-- REQUIRED ACTION --
Find the lines in these entries that include the word "without" and state how many there are, with no other words.

(SOURCE DATA)

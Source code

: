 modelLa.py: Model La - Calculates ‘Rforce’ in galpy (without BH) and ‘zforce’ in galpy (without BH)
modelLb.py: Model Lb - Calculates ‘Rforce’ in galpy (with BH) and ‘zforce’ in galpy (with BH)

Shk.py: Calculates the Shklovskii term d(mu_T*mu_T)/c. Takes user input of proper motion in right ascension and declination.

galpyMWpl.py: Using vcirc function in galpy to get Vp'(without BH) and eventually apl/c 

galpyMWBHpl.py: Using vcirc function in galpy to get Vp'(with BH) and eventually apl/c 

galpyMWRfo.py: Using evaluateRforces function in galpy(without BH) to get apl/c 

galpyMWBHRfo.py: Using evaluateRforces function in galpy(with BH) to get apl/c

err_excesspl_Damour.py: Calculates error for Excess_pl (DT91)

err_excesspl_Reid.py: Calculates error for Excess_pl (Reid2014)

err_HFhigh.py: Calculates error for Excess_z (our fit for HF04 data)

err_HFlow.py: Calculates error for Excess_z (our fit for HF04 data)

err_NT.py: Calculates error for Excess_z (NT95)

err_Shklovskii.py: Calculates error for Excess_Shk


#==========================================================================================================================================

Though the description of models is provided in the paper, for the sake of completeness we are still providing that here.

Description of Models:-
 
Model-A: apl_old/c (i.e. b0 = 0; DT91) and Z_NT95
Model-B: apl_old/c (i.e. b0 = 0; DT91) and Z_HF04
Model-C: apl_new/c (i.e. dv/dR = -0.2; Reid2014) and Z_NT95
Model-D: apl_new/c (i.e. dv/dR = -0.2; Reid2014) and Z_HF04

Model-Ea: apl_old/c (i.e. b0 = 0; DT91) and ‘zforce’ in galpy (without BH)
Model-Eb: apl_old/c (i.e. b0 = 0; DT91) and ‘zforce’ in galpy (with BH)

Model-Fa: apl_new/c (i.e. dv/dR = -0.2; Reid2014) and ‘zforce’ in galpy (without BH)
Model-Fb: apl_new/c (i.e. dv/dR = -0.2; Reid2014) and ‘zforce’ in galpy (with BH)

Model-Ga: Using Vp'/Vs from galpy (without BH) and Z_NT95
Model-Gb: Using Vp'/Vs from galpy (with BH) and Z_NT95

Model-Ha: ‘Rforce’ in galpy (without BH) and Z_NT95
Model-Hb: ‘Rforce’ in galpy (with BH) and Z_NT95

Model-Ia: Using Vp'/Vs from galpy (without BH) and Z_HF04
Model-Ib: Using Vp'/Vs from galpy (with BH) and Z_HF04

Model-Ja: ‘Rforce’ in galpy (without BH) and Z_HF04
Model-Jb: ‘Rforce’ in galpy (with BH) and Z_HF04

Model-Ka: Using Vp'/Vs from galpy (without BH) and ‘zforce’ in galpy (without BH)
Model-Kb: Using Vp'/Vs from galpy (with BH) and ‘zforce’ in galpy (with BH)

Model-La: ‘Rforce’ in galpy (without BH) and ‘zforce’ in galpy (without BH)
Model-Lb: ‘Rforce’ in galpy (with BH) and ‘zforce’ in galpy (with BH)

(End SOURCE DATA)

-- RESPONSE TO THE EXERCISE --
11